If we look at the work more closely though, we soon discover that the nature of this silence is far more fascinating than the surprising fact of it. At first approach, it often presents an intensely care inflected surface, predominantly made on paper painted in numerous painstaking layers and sanded to a smooth consistency.  The forms are methodically drawn, often with a light touch, sewn, punctured or cut, both literally into the surface of the paper, and figuratively in precise paint work.  The use of color is often cheerful or soft: light blues and bright yellows, subdued greens and pinks, combine to produce intimate objects of hard-edged abstraction with domestic overtones.  The consistent use of stitch and thread work, the layers and layers of applied paint, painstakingly smoothed, and the delicate precision of its execution, invests each object with the sustained care of its making, remarking the intimacy of touch required by its process and the handled nature of its production.

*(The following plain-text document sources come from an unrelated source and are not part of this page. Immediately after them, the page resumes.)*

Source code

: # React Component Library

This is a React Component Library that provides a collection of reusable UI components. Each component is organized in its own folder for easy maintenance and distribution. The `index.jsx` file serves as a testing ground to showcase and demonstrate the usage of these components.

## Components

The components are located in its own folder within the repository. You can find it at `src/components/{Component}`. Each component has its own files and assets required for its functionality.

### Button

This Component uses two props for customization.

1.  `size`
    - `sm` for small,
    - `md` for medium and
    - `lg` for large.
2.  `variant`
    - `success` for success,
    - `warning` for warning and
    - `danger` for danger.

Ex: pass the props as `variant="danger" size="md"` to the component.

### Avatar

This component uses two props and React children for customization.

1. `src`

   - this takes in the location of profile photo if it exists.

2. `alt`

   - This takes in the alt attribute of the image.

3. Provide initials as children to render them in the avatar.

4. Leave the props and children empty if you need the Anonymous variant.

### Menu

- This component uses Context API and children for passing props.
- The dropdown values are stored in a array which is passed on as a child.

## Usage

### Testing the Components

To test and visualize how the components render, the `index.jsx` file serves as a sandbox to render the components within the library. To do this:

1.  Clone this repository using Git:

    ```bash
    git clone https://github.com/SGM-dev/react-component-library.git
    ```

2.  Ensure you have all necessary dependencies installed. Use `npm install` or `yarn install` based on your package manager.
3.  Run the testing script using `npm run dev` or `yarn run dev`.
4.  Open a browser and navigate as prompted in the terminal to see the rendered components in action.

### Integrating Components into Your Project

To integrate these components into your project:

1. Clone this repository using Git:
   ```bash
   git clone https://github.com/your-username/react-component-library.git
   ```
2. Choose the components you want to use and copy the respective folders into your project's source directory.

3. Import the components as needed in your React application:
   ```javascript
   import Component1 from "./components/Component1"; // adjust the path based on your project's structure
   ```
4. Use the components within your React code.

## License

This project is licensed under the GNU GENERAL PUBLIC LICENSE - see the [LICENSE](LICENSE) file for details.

Given its non objective, often hard edged content, this intimate, hand crafted, even “lovingly made” work conflicts with itself and the description I have given (even as I give it) appears to me completely inaccurate and misleading.  Take for instance one striking work made up of light yellow, pink, green and blue hard edged forms created through intersecting diagonals.  From this surface, three circles have been cut out, painted different colors, criss crossed with black thread and sewn back into place.  The colors you cannot describe as anything but “cheerful” and yet they combine with the extreme flatness and sharp edged purity of the forms to generate an effect of anxious severity; bright, cold, and hard to the point of being impenetrable.  This is emphasized by the fact that the work is literally penetrated: through the use of cutting, but also through the puncturing of the needle that sews the cut material back in to place.  These penetrations give nothing. In demonstrating the paltry 3rd dimension or literal depth of the paper, they only amplify the unforgiving flatness of the picture plane, denying any of the consolations of depth, any sense of ‘give’ in the surface.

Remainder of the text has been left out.